Il existe deux types d'exécution provisoire. La première, à l'initiative du juge, est facultative. Elle est, en général, prononcée "à la condition que le juge l'estime nécessaire et compatible avec la nature de l'affaire" (1). La seconde, qui nous intéresse plus particulièrement dans cette espèce, est obligatoire et prévue spécialement par le législateur. Il s'agit de l'exécution provisoire de droit qui concerne certaines décisions qui, par leur nature, nécessitent d'obtenir une exécution immédiate. Ainsi en va-t-il, par exemple, des ordonnances de référé, des décisions ordonnant des mesures conservatoires ou accordant une provision à un créancier (2).
Mais l'exécution provisoire de droit est, également, accordée par le législateur pour des décisions dont il estime qu'elles méritent d'être exécutées immédiatement. Dans ce domaine, à côté de décisions relatives aux procédures collectives (3) ou au droit de la Sécurité sociale (4), les décisions prud'homales tiennent une place de choix. En effet, le Code du travail prévoit que certaines décisions du bureau de conciliation, mais, surtout, de nombreuses décisions du bureau de jugement, sont soumises à l'exécution provisoire de droit (5). Cela est, notamment, le cas des "jugements qui ordonnent le paiement de sommes au titre des rémunérations et indemnités [...] dans la limite maximum de neuf mois de salaire calculés sur la moyenne des trois derniers mois de salaire". On explique, en général, cette règle par le caractère alimentaire que revêtent les sommes concernées (6).
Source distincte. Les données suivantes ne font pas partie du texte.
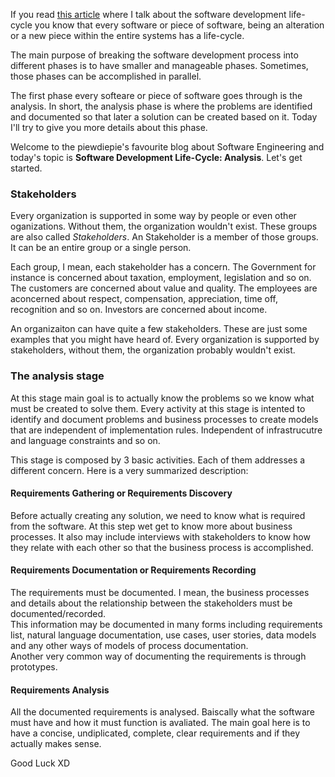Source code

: <div style="text-align: left;">
    <p>
        If you read <a href="#">this article</a> where I talk about
        the software development life-cycle you know that every
        software or piece of software, being an alteration or a new
        piece within the entire systems has a life-cycle.
    </p>
    <p>
        The main purpose of breaking the software development
        process into different phases is to have smaller and manageable
        phases. Sometimes, those phases can be accomplished in parallel.
    </p>
    <p>
        The first phase every softeare or piece of software goes
        through is the analysis. In short, the analysis phase
        is where the problems are identified and documented so that
        later a solution can be created based on it. Today I'll
        try to give you more details about this phase.
    </p>
    <p>
        Welcome to the piewdiepie's favourite blog about Software Engineering
        and today's topic is <strong>Software Development Life-Cycle: Analysis</strong>.
        Let's get started.
    </p>
    <h3>Stakeholders</h3>
    <p>
        Every organization is supported in some way by people or even
        other oganizations. Without them, the organization wouldn't
        exist. These groups are also called <i>Stakeholders</i>.
        An Stakeholder is a member of those groups. It can be an entire
        group or a single person.
    </p>
    <p>
        Each group, I mean, each stakeholder has a concern.
        The Government for instance is concerned about taxation, employment,
        legislation and so on.
        <br>
        The customers are concerned about value and quality. The employees
        are aconcerned about respect, compensation, appreciation,
        time off, recognition and so on. Investors are concerned about income.
    </p>
    <p>
        An organizaiton can have quite a few stakeholders. These are
        just some examples that you might have heard of. Every organization is
        supported by stakeholders, without them, the organization probably wouldn't exist.
    </p>
    <h3>The analysis stage</h3>
    <p>
        At this stage main goal is to actually know the problems
        so we know what must be created to solve them.
        Every activity at this stage is intented to identify and document
        problems and business processes to create models that are
        independent of implementation rules. Independent of
        infrastrucutre and language constraints and so on.
    </p>
    <p>
        This stage is composed by 3 basic activities. Each of them
        addresses a different concern. Here is a very summarized description:
    </p>
    <h4>Requirements Gathering or Requirements Discovery</h4>
    <p>
        Before actually creating any solution, we need to know
        what is required from the software. At this step
        wet get to know more about business processes. It
        also may include interviews with stakeholders to know
        how they relate with each other so that the business process is
        accomplished.
    </p>
    <h4>Requirements Documentation or Requirements Recording</h4>
    <p>
        The requirements must be documented. I mean, the business
        processes and details about the relationship between the
        stakeholders must be documented/recorded.
        <br>
        This information may be documented in many forms including
        requirements list, natural language documentation, use cases,
        user stories, data models and any other ways of models of
        process documentation.
        <br>
        Another very common way of documenting the requirements is
        through prototypes.
    </p>
    <h4>Requirements Analysis</h4>
    <p>
        All the documented requirements is analysed. Baiscally what
        the software must have and how it must function is avaliated.
        The main goal here is to have a concise, undiplicated, complete,
        clear requirements and if they actually makes sense.
    </p>
    Good Luck XD
</div>
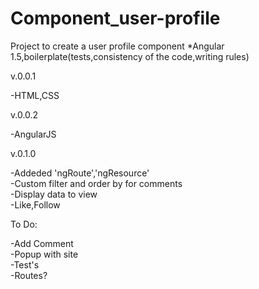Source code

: # Component_user-profile
Project to create a user profile component  *Angular 1.5,boilerplate(tests,consistency of the code,writing rules) 

v.0.0.1

-HTML,CSS 

v.0.0.2

-AngularJS

v.0.1.0

-Addeded 'ngRoute','ngResource'<br>
-Custom filter and order by for comments<br>
-Display data to view<br>
-Like,Follow<br>

To Do:

-Add Comment <br>
-Popup with site <br>
-Test's<br>
-Routes?<br>
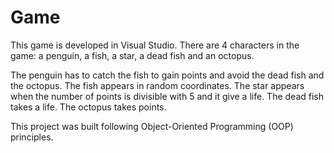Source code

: # Game

This game is developed in Visual Studio.
There are 4 characters in the game: a penguin, a fish, a star, a dead fish and an octopus.

The penguin has to catch the fish to gain points and avoid the dead fish and the octopus.
The fish appears in random coordinates.
The star appears when the number of points is divisible with 5 and it give a life.
The dead fish takes a life.
The octopus takes points.


This project was built following Object-Oriented Programming (OOP) principles.
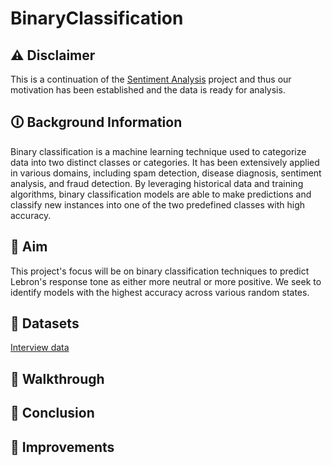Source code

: # BinaryClassification
## 	:warning: Disclaimer
This is a continuation of the [Sentiment Analysis](https://github.com/BryceDecker/SentimentAnalysis) project and thus our motivation has been established and the data is ready for analysis. 

## 🛈 Background Information
Binary classification is a machine learning technique used to categorize data into two distinct classes or categories. It has been extensively applied in various domains, including spam detection, disease diagnosis, sentiment analysis, and fraud detection. By leveraging historical data and training algorithms, binary classification models are able to make predictions and classify new instances into one of the two predefined classes with high accuracy.

## 🎯 Aim
This project's focus will be on binary classification techniques to predict Lebron's response tone as either more neutral or more positive. We seek to identify models with the highest accuracy across various random states. 

## 📁 Datasets
[Interview data](https://github.com/BryceDecker/InterviewAnalysis/blob/main/Data_sets/clean/Interview_analysis_final.csv)

## :children_crossing: Walkthrough 

## :closed_book: Conclusion

## :construction: Improvements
Du fait de l'ampleur du contentieux prud'homal et de la fréquence des demandes relatives aux salaires, il n'était donc pas étonnant que la question de l'arrêt de l'exécution provisoire de droit se pose rapidement à la Chambre sociale de la Cour de cassation.
Le mécanisme de l'exécution provisoire n'est, pourtant, pas absolu. Ainsi, l'article 524 du Nouveau Code de procédure civile prévoit, depuis longtemps, des recours contre un tel effet revêtu par le jugement de première instance. Cette compétence revient le plus souvent au Premier président de la cour d'appel saisie qui peut, en référé, arrêter l'exécution provisoire.
Si ce magistrat avait la faculté d'arrêter l'exécution provisoire facultative lorsqu'elle avait été prononcée alors qu'elle était interdite, ou lorsqu'elle entraînait des conséquences manifestement excessives, il n'y avait, pendant longtemps, aucune disposition lui permettant d'arrêter l'exécution provisoire de droit. Mais, une modification de l'article 524 du Nouveau Code de procédure civile, opérée en 2004, a introduit deux hypothèses dans lesquelles une telle mesure peut intervenir (7).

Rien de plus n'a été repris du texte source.